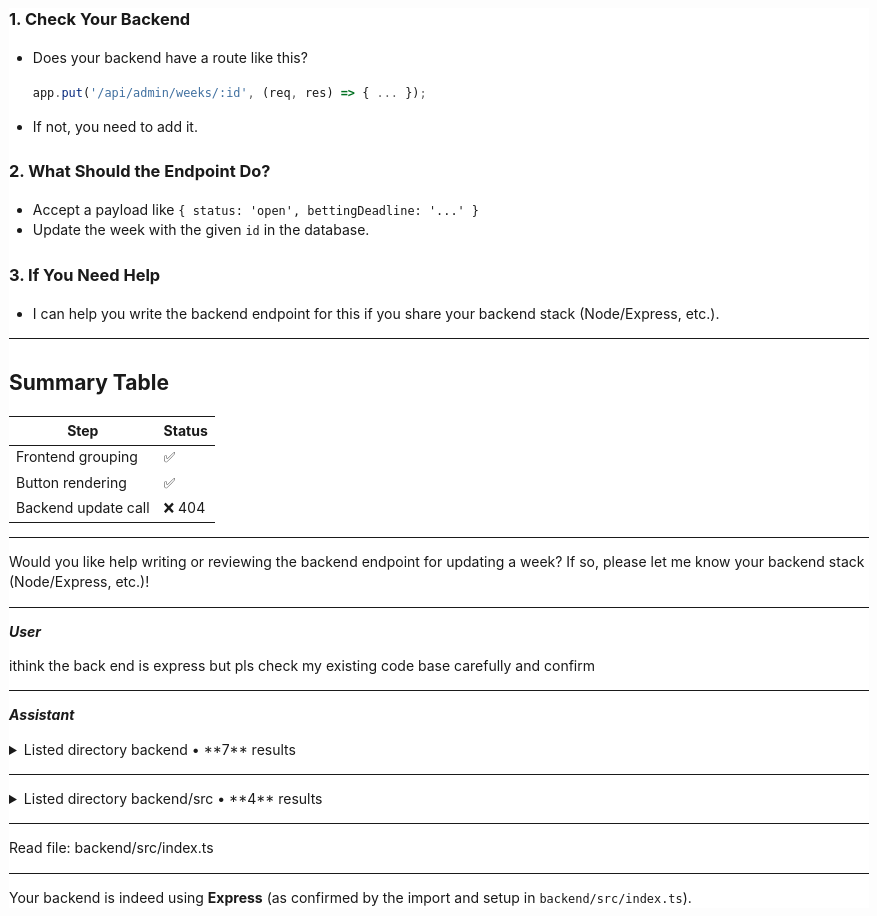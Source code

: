 ### 1. **Check Your Backend**
- Does your backend have a route like this?
  ```js
  app.put('/api/admin/weeks/:id', (req, res) => { ... });
  ```
- If not, you need to add it.

### 2. **What Should the Endpoint Do?**
- Accept a payload like `{ status: 'open', bettingDeadline: '...' }`
- Update the week with the given `id` in the database.

### 3. **If You Need Help**
- I can help you write the backend endpoint for this if you share your backend stack (Node/Express, etc.).

---

## Summary Table

| Step                | Status   |
|---------------------|----------|
| Frontend grouping   | ✅        |
| Button rendering    | ✅        |
| Backend update call | ❌ 404   |

---

Would you like help writing or reviewing the backend endpoint for updating a week? If so, please let me know your backend stack (Node/Express, etc.)!

---

_**User**_

ithink the back end is express but pls check my existing code base carefully and confirm

---

_**Assistant**_

<details><summary>Listed directory backend • **7** results</summary></details>

---

<details><summary>Listed directory backend/src • **4** results</summary></details>

---

Read file: backend/src/index.ts

---

Your backend is indeed using **Express** (as confirmed by the import and setup in `backend/src/index.ts`).
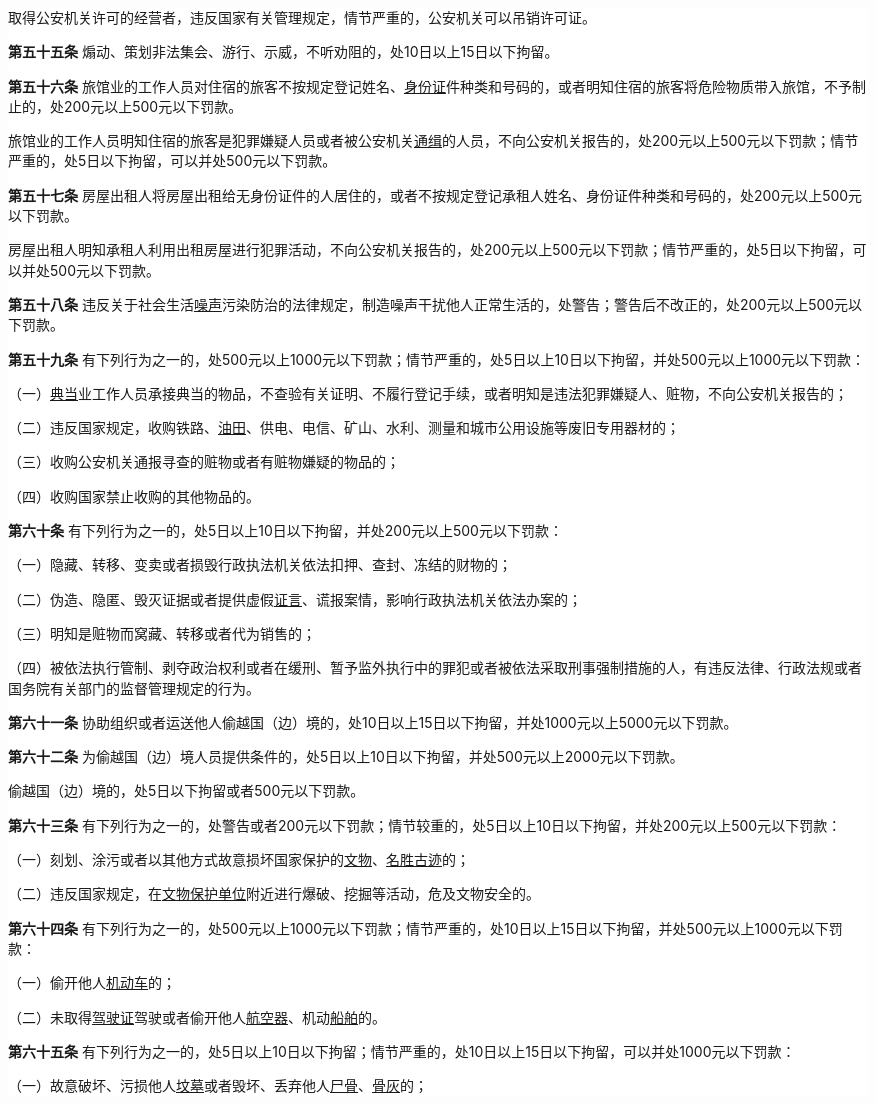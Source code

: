 取得公安机关许可的经营者，违反国家有关管理规定，情节严重的，公安机关可以吊销许可证。

**第五十五条** 煽动、策划非法集会、游行、示威，不听劝阻的，处10日以上15日以下拘留。

**第五十六条** 旅馆业的工作人员对住宿的旅客不按规定登记姓名、[身份证](https://baike.baidu.com/item/%E8%BA%AB%E4%BB%BD%E8%AF%81)件种类和号码的，或者明知住宿的旅客将危险物质带入旅馆，不予制止的，处200元以上500元以下罚款。

旅馆业的工作人员明知住宿的旅客是犯罪嫌疑人员或者被公安机关[通缉](https://baike.baidu.com/item/%E9%80%9A%E7%BC%89)的人员，不向公安机关报告的，处200元以上500元以下罚款；情节严重的，处5日以下拘留，可以并处500元以下罚款。

**第五十七条** 房屋出租人将房屋出租给无身份证件的人居住的，或者不按规定登记承租人姓名、身份证件种类和号码的，处200元以上500元以下罚款。

房屋出租人明知承租人利用出租房屋进行犯罪活动，不向公安机关报告的，处200元以上500元以下罚款；情节严重的，处5日以下拘留，可以并处500元以下罚款。

**第五十八条** 违反关于社会生活[噪声](https://baike.baidu.com/item/%E5%99%AA%E5%A3%B0)污染防治的法律规定，制造噪声干扰他人正常生活的，处警告；警告后不改正的，处200元以上500元以下罚款。

**第五十九条** 有下列行为之一的，处500元以上1000元以下罚款；情节严重的，处5日以上10日以下拘留，并处500元以上1000元以下罚款：

（一）[典当](https://baike.baidu.com/item/%E5%85%B8%E5%BD%93)业工作人员承接典当的物品，不查验有关证明、不履行登记手续，或者明知是违法犯罪嫌疑人、赃物，不向公安机关报告的；

（二）违反国家规定，收购铁路、[油田](https://baike.baidu.com/item/%E6%B2%B9%E7%94%B0)、供电、电信、矿山、水利、测量和城市公用设施等废旧专用器材的；

（三）收购公安机关通报寻查的赃物或者有赃物嫌疑的物品的；

（四）收购国家禁止收购的其他物品的。

**第六十条** 有下列行为之一的，处5日以上10日以下拘留，并处200元以上500元以下罚款：

（一）隐藏、转移、变卖或者损毁行政执法机关依法扣押、查封、冻结的财物的；

（二）伪造、隐匿、毁灭证据或者提供虚假[证言](https://baike.baidu.com/item/%E8%AF%81%E8%A8%80)、谎报案情，影响行政执法机关依法办案的；

（三）明知是赃物而窝藏、转移或者代为销售的；

（四）被依法执行管制、剥夺政治权利或者在缓刑、暂予监外执行中的罪犯或者被依法采取刑事强制措施的人，有违反法律、行政法规或者国务院有关部门的监督管理规定的行为。

**第六十一条** 协助组织或者运送他人偷越国（边）境的，处10日以上15日以下拘留，并处1000元以上5000元以下罚款。

**第六十二条** 为偷越国（边）境人员提供条件的，处5日以上10日以下拘留，并处500元以上2000元以下罚款。

偷越国（边）境的，处5日以下拘留或者500元以下罚款。

**第六十三条** 有下列行为之一的，处警告或者200元以下罚款；情节较重的，处5日以上10日以下拘留，并处200元以上500元以下罚款：

（一）刻划、涂污或者以其他方式故意损坏国家保护的[文物](https://baike.baidu.com/item/%E6%96%87%E7%89%A9)、[名胜古迹](https://baike.baidu.com/item/%E5%90%8D%E8%83%9C%E5%8F%A4%E8%BF%B9)的；

（二）违反国家规定，在[文物保护单位](https://baike.baidu.com/item/%E6%96%87%E7%89%A9%E4%BF%9D%E6%8A%A4%E5%8D%95%E4%BD%8D)附近进行爆破、挖掘等活动，危及文物安全的。

**第六十四条** 有下列行为之一的，处500元以上1000元以下罚款；情节严重的，处10日以上15日以下拘留，并处500元以上1000元以下罚款：

（一）偷开他人[机动车](https://baike.baidu.com/item/%E6%9C%BA%E5%8A%A8%E8%BD%A6)的；

（二）未取得[驾驶证](https://baike.baidu.com/item/%E9%A9%BE%E9%A9%B6%E8%AF%81)驾驶或者偷开他人[航空器](https://baike.baidu.com/item/%E8%88%AA%E7%A9%BA%E5%99%A8)、机动[船舶](https://baike.baidu.com/item/%E8%88%B9%E8%88%B6)的。

**第六十五条** 有下列行为之一的，处5日以上10日以下拘留；情节严重的，处10日以上15日以下拘留，可以并处1000元以下罚款：

（一）故意破坏、污损他人[坟墓](https://baike.baidu.com/item/%E5%9D%9F%E5%A2%93)或者毁坏、丢弃他人[尸骨](https://baike.baidu.com/item/%E5%B0%B8%E9%AA%A8)、[骨灰](https://baike.baidu.com/item/%E9%AA%A8%E7%81%B0)的；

#####

> _Task brief_
The pictures in the data should be omitted, and every remaining line set down exactly.

> _Answer box_
Source code

: ### 1. **Check Your Backend**
- Does your backend have a route like this?
  ```js
  app.put('/api/admin/weeks/:id', (req, res) => { ... });
  ```
- If not, you need to add it.

### 2. **What Should the Endpoint Do?**
- Accept a payload like `{ status: 'open', bettingDeadline: '...' }`
- Update the week with the given `id` in the database.

### 3. **If You Need Help**
- I can help you write the backend endpoint for this if you share your backend stack (Node/Express, etc.).

---

## Summary Table

| Step                | Status   |
|---------------------|----------|
| Frontend grouping   | ✅        |
| Button rendering    | ✅        |
| Backend update call | ❌ 404   |

---

Would you like help writing or reviewing the backend endpoint for updating a week? If so, please let me know your backend stack (Node/Express, etc.)!

---

_**User**_

ithink the back end is express but pls check my existing code base carefully and confirm

---

_**Assistant**_

<details><summary>Listed directory backend • **7** results</summary></details>

---

<details><summary>Listed directory backend/src • **4** results</summary></details>

---

Read file: backend/src/index.ts

---

Your backend is indeed using **Express** (as confirmed by the import and setup in `backend/src/index.ts`).
Source code

: 取得公安机关许可的经营者，违反国家有关管理规定，情节严重的，公安机关可以吊销许可证。

**第五十五条** 煽动、策划非法集会、游行、示威，不听劝阻的，处10日以上15日以下拘留。

**第五十六条** 旅馆业的工作人员对住宿的旅客不按规定登记姓名、[身份证](https://baike.baidu.com/item/%E8%BA%AB%E4%BB%BD%E8%AF%81)件种类和号码的，或者明知住宿的旅客将危险物质带入旅馆，不予制止的，处200元以上500元以下罚款。

旅馆业的工作人员明知住宿的旅客是犯罪嫌疑人员或者被公安机关[通缉](https://baike.baidu.com/item/%E9%80%9A%E7%BC%89)的人员，不向公安机关报告的，处200元以上500元以下罚款；情节严重的，处5日以下拘留，可以并处500元以下罚款。

**第五十七条** 房屋出租人将房屋出租给无身份证件的人居住的，或者不按规定登记承租人姓名、身份证件种类和号码的，处200元以上500元以下罚款。

房屋出租人明知承租人利用出租房屋进行犯罪活动，不向公安机关报告的，处200元以上500元以下罚款；情节严重的，处5日以下拘留，可以并处500元以下罚款。

**第五十八条** 违反关于社会生活[噪声](https://baike.baidu.com/item/%E5%99%AA%E5%A3%B0)污染防治的法律规定，制造噪声干扰他人正常生活的，处警告；警告后不改正的，处200元以上500元以下罚款。

**第五十九条** 有下列行为之一的，处500元以上1000元以下罚款；情节严重的，处5日以上10日以下拘留，并处500元以上1000元以下罚款：

（一）[典当](https://baike.baidu.com/item/%E5%85%B8%E5%BD%93)业工作人员承接典当的物品，不查验有关证明、不履行登记手续，或者明知是违法犯罪嫌疑人、赃物，不向公安机关报告的；

（二）违反国家规定，收购铁路、[油田](https://baike.baidu.com/item/%E6%B2%B9%E7%94%B0)、供电、电信、矿山、水利、测量和城市公用设施等废旧专用器材的；

（三）收购公安机关通报寻查的赃物或者有赃物嫌疑的物品的；

（四）收购国家禁止收购的其他物品的。

**第六十条** 有下列行为之一的，处5日以上10日以下拘留，并处200元以上500元以下罚款：

（一）隐藏、转移、变卖或者损毁行政执法机关依法扣押、查封、冻结的财物的；

（二）伪造、隐匿、毁灭证据或者提供虚假[证言](https://baike.baidu.com/item/%E8%AF%81%E8%A8%80)、谎报案情，影响行政执法机关依法办案的；

（三）明知是赃物而窝藏、转移或者代为销售的；

（四）被依法执行管制、剥夺政治权利或者在缓刑、暂予监外执行中的罪犯或者被依法采取刑事强制措施的人，有违反法律、行政法规或者国务院有关部门的监督管理规定的行为。

**第六十一条** 协助组织或者运送他人偷越国（边）境的，处10日以上15日以下拘留，并处1000元以上5000元以下罚款。

**第六十二条** 为偷越国（边）境人员提供条件的，处5日以上10日以下拘留，并处500元以上2000元以下罚款。

偷越国（边）境的，处5日以下拘留或者500元以下罚款。

**第六十三条** 有下列行为之一的，处警告或者200元以下罚款；情节较重的，处5日以上10日以下拘留，并处200元以上500元以下罚款：

（一）刻划、涂污或者以其他方式故意损坏国家保护的[文物](https://baike.baidu.com/item/%E6%96%87%E7%89%A9)、[名胜古迹](https://baike.baidu.com/item/%E5%90%8D%E8%83%9C%E5%8F%A4%E8%BF%B9)的；

（二）违反国家规定，在[文物保护单位](https://baike.baidu.com/item/%E6%96%87%E7%89%A9%E4%BF%9D%E6%8A%A4%E5%8D%95%E4%BD%8D)附近进行爆破、挖掘等活动，危及文物安全的。

**第六十四条** 有下列行为之一的，处500元以上1000元以下罚款；情节严重的，处10日以上15日以下拘留，并处500元以上1000元以下罚款：

（一）偷开他人[机动车](https://baike.baidu.com/item/%E6%9C%BA%E5%8A%A8%E8%BD%A6)的；

（二）未取得[驾驶证](https://baike.baidu.com/item/%E9%A9%BE%E9%A9%B6%E8%AF%81)驾驶或者偷开他人[航空器](https://baike.baidu.com/item/%E8%88%AA%E7%A9%BA%E5%99%A8)、机动[船舶](https://baike.baidu.com/item/%E8%88%B9%E8%88%B6)的。

**第六十五条** 有下列行为之一的，处5日以上10日以下拘留；情节严重的，处10日以上15日以下拘留，可以并处1000元以下罚款：

（一）故意破坏、污损他人[坟墓](https://baike.baidu.com/item/%E5%9D%9F%E5%A2%93)或者毁坏、丢弃他人[尸骨](https://baike.baidu.com/item/%E5%B0%B8%E9%AA%A8)、[骨灰](https://baike.baidu.com/item/%E9%AA%A8%E7%81%B0)的；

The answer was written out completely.